Copy all lines of the listing that include the string "more".
══════
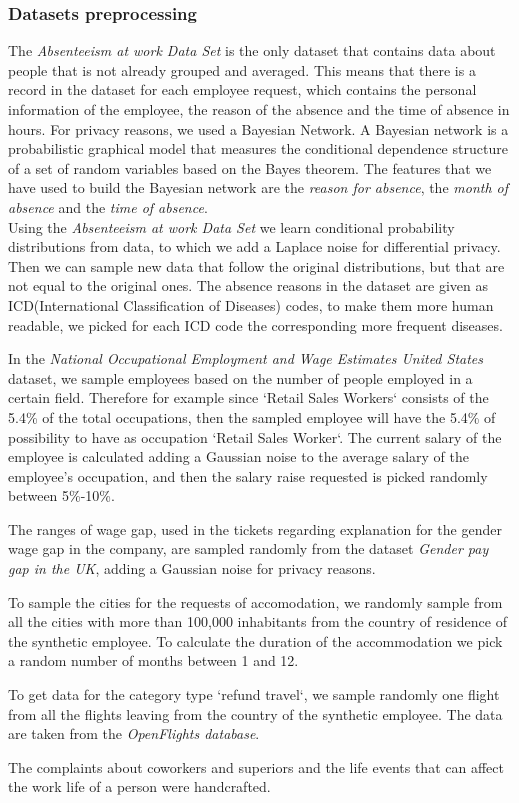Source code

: \subsubsection{Datasets preprocessing}
The \textit{Absenteeism at work Data Set} is the only dataset that contains data about people that is not already grouped and averaged. This means that there is a record in the dataset for each employee request, which contains the personal information of the employee, the reason of the absence and the time of absence in hours. For privacy reasons, we used a Bayesian Network. A Bayesian network is a probabilistic graphical model that measures the conditional dependence structure of a set of random variables based on the Bayes theorem. The features that we have used to build the Bayesian network are the \textit{reason for absence}, the \textit{month of absence} and the \textit{time of absence}.
\\
Using the \textit{Absenteeism at work Data Set} we learn conditional probability distributions from data, to which we add a Laplace noise for differential privacy. Then we can sample new data that follow the original distributions, but that are not equal to the original ones. The absence reasons in the dataset are given as ICD(International Classification of Diseases) codes, to make them more human readable, we picked for each ICD code the corresponding more frequent diseases.

In the \textit{National Occupational Employment and Wage Estimates United States} dataset, we sample employees based on the number of people employed in a certain field. Therefore for example since `Retail Sales Workers` consists of the 5.4\% of the total occupations, then the sampled employee will have the 5.4\% of possibility to have as occupation `Retail Sales Worker`.
The current salary of the employee is calculated adding a Gaussian noise to the average salary of the employee's occupation, and then the salary raise requested is picked randomly between 5\%-10\%.

The ranges of wage gap, used in the tickets regarding explanation for the gender wage gap in the company, are sampled randomly from the dataset \textit{Gender pay gap in the UK}, adding a Gaussian noise for privacy reasons.

To sample the cities for the requests of accomodation, we randomly sample from all the cities with more than 100,000 inhabitants from the country of residence of the synthetic employee. To calculate the duration of the accommodation we pick a random number of months between 1 and 12.

To get data for the category type `refund travel`, we sample randomly one flight from all the flights leaving from the country of the synthetic employee. The data are taken from the \textit{OpenFlights database}.

The complaints about coworkers and superiors and the life events that can affect the work life of a person were handcrafted.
══════
EXERCISE RESULT:
Using the \textit{Absenteeism at work Data Set} we learn conditional probability distributions from data, to which we add a Laplace noise for differential privacy. Then we can sample new data that follow the original distributions, but that are not equal to the original ones. The absence reasons in the dataset are given as ICD(International Classification of Diseases) codes, to make them more human readable, we picked for each ICD code the corresponding more frequent diseases.
To sample the cities for the requests of accomodation, we randomly sample from all the cities with more than 100,000 inhabitants from the country of residence of the synthetic employee. To calculate the duration of the accommodation we pick a random number of months between 1 and 12.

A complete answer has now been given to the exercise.